(Data shown begins)

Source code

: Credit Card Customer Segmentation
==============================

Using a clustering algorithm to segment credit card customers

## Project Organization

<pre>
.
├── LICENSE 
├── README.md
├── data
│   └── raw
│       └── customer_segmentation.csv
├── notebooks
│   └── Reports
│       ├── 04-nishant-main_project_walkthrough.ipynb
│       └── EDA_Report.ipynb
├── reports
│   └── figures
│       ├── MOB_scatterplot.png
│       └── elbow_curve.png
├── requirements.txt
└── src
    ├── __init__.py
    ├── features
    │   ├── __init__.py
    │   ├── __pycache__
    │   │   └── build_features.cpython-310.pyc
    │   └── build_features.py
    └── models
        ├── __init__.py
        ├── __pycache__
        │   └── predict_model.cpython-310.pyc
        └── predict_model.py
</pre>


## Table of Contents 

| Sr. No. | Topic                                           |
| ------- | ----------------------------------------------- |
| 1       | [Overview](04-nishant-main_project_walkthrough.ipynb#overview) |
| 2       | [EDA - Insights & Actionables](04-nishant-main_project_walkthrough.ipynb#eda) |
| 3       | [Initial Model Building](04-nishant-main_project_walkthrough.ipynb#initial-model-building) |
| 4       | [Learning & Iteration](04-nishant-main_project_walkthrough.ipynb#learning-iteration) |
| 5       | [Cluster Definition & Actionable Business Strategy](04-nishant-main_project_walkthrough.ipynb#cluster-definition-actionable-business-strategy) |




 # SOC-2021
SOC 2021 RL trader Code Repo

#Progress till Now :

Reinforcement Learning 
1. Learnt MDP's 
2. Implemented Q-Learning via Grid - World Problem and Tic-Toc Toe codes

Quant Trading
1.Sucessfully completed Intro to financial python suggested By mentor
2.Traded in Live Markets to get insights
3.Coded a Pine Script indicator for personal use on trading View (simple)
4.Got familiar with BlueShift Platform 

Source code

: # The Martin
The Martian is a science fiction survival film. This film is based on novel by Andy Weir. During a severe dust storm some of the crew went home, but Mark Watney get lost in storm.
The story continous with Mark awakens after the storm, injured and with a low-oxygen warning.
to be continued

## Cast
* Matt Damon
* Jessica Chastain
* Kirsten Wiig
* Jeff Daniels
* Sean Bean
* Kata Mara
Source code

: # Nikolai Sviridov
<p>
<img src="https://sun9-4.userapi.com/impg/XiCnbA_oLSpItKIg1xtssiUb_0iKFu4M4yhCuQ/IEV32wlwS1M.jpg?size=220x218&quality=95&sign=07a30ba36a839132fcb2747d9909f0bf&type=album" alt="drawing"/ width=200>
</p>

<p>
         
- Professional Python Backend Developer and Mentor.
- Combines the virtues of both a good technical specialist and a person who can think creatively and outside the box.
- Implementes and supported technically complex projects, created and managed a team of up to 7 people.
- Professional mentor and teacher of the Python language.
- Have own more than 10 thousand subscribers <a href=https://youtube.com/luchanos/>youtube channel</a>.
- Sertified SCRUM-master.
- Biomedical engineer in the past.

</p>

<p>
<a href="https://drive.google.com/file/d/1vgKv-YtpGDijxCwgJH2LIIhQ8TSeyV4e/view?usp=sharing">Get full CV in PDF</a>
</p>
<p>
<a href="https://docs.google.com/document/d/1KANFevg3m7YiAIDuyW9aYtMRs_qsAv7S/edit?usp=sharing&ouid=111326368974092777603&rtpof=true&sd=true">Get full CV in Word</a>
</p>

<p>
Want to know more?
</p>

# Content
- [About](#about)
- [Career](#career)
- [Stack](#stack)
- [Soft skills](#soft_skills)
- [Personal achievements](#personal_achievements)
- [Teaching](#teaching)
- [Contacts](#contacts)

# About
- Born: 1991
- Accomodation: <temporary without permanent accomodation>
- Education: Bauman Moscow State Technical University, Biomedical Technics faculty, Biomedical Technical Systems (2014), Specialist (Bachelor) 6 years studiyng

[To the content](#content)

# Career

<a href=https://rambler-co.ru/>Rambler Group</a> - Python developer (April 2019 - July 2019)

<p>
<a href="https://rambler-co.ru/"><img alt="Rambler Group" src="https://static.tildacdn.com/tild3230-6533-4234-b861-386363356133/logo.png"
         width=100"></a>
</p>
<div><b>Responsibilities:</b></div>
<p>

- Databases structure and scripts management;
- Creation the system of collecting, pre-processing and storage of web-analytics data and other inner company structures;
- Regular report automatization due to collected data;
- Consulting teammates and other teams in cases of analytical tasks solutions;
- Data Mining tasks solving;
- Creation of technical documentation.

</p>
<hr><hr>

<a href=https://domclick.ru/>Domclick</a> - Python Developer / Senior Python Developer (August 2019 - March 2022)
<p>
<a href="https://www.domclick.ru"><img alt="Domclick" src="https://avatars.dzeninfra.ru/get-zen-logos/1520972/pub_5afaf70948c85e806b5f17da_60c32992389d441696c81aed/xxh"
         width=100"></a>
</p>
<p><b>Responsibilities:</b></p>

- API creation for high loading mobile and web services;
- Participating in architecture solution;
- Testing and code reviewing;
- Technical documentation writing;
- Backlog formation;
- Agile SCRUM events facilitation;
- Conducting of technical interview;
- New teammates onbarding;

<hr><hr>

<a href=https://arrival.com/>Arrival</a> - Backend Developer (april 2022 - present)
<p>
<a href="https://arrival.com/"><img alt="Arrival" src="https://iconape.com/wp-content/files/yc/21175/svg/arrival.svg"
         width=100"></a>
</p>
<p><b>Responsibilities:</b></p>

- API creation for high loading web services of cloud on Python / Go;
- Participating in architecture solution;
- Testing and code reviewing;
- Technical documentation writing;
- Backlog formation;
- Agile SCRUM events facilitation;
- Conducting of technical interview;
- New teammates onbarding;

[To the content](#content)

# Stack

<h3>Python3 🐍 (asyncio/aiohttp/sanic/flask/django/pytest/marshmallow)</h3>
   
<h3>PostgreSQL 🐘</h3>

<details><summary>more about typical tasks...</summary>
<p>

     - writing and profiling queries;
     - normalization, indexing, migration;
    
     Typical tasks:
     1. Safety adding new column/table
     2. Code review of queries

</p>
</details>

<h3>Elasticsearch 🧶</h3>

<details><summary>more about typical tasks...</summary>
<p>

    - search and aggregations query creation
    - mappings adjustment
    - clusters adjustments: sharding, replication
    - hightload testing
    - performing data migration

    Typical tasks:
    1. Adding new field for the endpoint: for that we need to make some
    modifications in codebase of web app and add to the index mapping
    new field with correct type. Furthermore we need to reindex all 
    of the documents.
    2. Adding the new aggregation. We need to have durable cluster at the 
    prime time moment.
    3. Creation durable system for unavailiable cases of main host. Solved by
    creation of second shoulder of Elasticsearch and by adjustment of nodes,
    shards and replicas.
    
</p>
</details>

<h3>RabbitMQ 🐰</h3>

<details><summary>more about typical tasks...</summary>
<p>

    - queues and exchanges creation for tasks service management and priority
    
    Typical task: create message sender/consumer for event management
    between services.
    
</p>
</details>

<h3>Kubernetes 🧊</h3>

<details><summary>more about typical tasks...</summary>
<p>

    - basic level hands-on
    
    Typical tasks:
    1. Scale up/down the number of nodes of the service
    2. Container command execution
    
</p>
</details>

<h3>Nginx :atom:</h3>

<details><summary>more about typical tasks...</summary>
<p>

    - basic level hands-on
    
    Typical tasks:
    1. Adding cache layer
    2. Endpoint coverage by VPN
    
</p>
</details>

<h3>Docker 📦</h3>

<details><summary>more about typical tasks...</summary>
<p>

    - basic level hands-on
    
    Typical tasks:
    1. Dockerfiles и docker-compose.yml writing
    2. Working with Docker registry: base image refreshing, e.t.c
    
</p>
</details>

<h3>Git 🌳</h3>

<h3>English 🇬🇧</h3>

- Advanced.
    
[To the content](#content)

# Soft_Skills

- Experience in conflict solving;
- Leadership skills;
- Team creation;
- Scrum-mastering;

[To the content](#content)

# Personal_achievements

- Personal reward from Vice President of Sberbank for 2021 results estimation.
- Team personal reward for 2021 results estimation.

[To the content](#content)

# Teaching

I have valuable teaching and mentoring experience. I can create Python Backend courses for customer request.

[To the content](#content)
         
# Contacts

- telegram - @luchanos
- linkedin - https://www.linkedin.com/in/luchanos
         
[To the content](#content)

(Data shown ends)

### [Your assignment]
In the records above, collect each line with "solving".

### [Answer to this problem]
- Data Mining tasks solving;
- Experience in conflict solving;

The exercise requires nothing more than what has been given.